I've come to ask about potentially adding a Lua API on top of Ergo as a means of making Ergo as modular as something like UnrealIRCd, while having as low of a barrier of entry. Lua is also ideal due to how small it is, making it probably the best language to use in this case. It would also allow for anyone to use any language they please, so long as an .so file can be produced.
Why would you need it?
Firstly, I think it would allow for a community of Ergo users to enjoy adding new functionality without having to fork and maintain it, creating an ecosystem. Additionally, it would benefit bridged communities that add slowmode, or potentially plural communities who want a native way to change their identity, but don't have the people available to maintain Ergo with their features.
Is this urgent?
This is not something that needs to be implemented right now. I think it would be a bad idea to rush this kind of feature too.
Am I willing to add it myself?
Yes, but I am currently having to manage an IRC server and bridge for a community and don't have the opportunity to at the moment.
As cool an idea as this is, it's unlikely to happen because it would increase the maintenance burden and complicate other ambitious initiatives like #1532.
If I understand the suggested use cases correctly, they are slowmode (#2180) and being able to use grouped nicknames without sacrificing the benefits of always-on?
The last use cases are indeed slow mode and grouped nicknames and always on benefits indeed.
Just thought I'd throw another use-case, would be more customized, lower-level message filtering.
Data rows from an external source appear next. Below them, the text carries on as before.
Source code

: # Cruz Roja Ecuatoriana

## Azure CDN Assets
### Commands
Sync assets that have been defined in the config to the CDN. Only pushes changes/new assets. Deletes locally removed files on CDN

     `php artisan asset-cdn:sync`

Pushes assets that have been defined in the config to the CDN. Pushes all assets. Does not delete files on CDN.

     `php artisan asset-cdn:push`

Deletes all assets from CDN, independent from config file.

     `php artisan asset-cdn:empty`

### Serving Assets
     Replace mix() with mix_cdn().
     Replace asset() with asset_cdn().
In my case - I use ergo with a custom web front-end with an emote picker, with a concept of custom emotes, similar to Owncast, Twitch, Discord, etc. Users can use this emote picker, and it will insert a shortcode into their chat input, and/or they can just type the shortcode. The client is responsible for parsing messages for said shortcodes and converting them into images, which isn't the most ideal. I could have a user type an invalid shortcode, and result in an necessary request to check if the image is real, or now I need the client to keep track of the latest emotes (say a new emote was added to the emote set while the client is still running), etc. I'd love to have server-side validation/verification.
One thing twich does is add tags to the message indicating which characters should be replaced by emotes, and which emotes to use. Something like:
@emotes=1234:0-6 [email protected] PRIVMSG #channel :HeyGuys how's it going?
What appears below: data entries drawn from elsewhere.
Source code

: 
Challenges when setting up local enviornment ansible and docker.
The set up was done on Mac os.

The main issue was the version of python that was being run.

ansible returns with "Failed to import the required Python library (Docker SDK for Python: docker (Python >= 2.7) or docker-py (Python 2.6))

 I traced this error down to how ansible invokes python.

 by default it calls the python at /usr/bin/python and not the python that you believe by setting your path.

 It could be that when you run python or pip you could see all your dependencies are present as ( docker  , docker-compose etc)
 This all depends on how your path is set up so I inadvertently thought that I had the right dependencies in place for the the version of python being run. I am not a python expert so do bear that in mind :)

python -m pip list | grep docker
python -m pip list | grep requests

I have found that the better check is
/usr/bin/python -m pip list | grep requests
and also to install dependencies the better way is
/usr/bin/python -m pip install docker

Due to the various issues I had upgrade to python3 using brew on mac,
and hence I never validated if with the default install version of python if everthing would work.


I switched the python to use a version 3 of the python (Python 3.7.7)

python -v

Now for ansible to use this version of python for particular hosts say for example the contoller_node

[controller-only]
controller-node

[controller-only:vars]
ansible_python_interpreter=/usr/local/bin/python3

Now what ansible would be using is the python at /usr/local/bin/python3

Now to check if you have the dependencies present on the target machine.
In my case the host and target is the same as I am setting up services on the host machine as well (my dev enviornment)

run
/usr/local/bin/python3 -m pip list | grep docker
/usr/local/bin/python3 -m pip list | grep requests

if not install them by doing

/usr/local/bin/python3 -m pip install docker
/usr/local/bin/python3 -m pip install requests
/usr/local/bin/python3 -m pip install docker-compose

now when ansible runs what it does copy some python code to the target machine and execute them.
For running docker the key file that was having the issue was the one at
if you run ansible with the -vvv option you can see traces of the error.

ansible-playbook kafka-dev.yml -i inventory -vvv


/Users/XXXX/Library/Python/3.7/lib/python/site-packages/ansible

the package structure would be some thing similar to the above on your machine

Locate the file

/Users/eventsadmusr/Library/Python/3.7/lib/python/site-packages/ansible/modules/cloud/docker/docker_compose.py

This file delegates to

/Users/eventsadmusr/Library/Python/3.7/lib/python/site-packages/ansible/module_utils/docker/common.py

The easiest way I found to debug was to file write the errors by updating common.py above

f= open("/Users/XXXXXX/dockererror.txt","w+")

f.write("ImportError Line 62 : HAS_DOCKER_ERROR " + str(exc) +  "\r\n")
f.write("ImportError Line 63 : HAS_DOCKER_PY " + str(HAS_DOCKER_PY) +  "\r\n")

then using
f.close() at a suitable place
Would indicate that characters 0-6 (HeyGuys) are an emote with the id 1234, once the client has that ID it can proceed to insert the emote.
There are a few ways I could go about implementing a feature like this:
- Clients generate a private client-only tag with the emote data.
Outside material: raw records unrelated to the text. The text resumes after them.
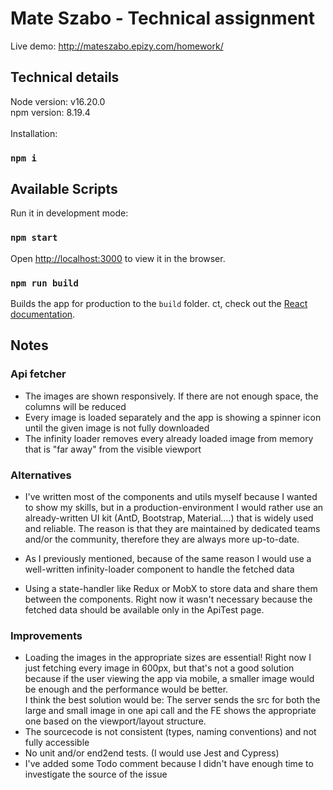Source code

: # Mate Szabo - Technical assignment

Live demo: http://mateszabo.epizy.com/homework/

## Technical details
Node version: v16.20.0\
npm version: 8.19.4\
\
Installation:
### `npm i`

## Available Scripts
Run it in development mode:

### `npm start`

Open [http://localhost:3000](http://localhost:3000) to view it in the browser.
### `npm run build`

Builds the app for production to the `build` folder.
ct, check out the [React documentation](https://reactjs.org/).

## Notes
### Api fetcher
* The images are shown responsively.
If there are not enough space, the columns will be reduced
* Every image is loaded separately and the app is showing a spinner icon until the given image is not fully downloaded
* The infinity loader removes every already loaded image from memory that is "far away" from the visible viewport


### Alternatives
* I've written most of the components and utils myself because I wanted to show my skills, but in a production-environment
I would rather use an already-written UI kit (AntD, Bootstrap, Material....) that is widely used and
reliable. The reason is that they are maintained by dedicated teams
  and/or the community, therefore they are always more up-to-date.

* As I previously mentioned, because of the same reason I would
  use a well-written infinity-loader component to handle the fetched data

* Using a state-handler like Redux or MobX to store data and share them
  between the components. Right now it wasn't necessary because the fetched
  data should be available only in the ApiTest page.

### Improvements
* Loading the images in the appropriate sizes are essential!
Right now I just fetching every image in 600px, but that's not a
good solution because if the user viewing the app via mobile, a
smaller image would be enough and the performance would be better.\
I think the best solution would be: The server sends the src for both the large and small image in one api call and the FE shows the appropriate one based on the viewport/layout structure.
* The sourcecode is not consistent (types, naming conventions) and not fully accessible
* No unit and/or end2end tests. (I would use Jest and Cypress)
* I've added some Todo comment because I didn't have enough time to investigate the source of the issue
- Maybe a bot scans messages for known emotes and responds with TAGMSG messages indicating which characters are emotes. Using a combination of
draft/replyand private tags. - The IRC server itself scans for known emotes and adds the private tags.
Something like a filter written in Lua to bring everything in-server would be pretty great.
One thing that would be complex with regards to #1532 is dependencies. The lua-only dependencies would be ~~simple~~ straightforward enough - you could write something like a custom package searcher so leaf nodes could request lua packages from the root node. Any compiled dependencies though - not sure how feasible that would be, say if you had a leaf node running on ARM and the root node on x86. Or alternatively, you just say "no compiled dependencies?"
EDIT: Apologies, I wrote "simple enough" when like, it's not "simple". I think "straightforward" may be the better term. Basically, Lua-only dependencies could be serialized as text, and loading Lua from text strings is a standard operation with the Lua api, so the issue to solve becomes distributing them. In theory there could be a custom package searcher that makes an API call to request a stringify'd lua package from the root node.
Another potential issue that could come up with horizontal scaling is Lua versioning. Say you have multiple hosts all running the same version of Ergo, but if one host built Ergo against LuaJIT, another builds against Lua 5.4 -- what happens if a lua module only works on one and not the other?
I believe there won't be too much of an issue as go-lua is itself a port of Lua 5.2. All you really need to do is just write Lua which is compatible with go-lua.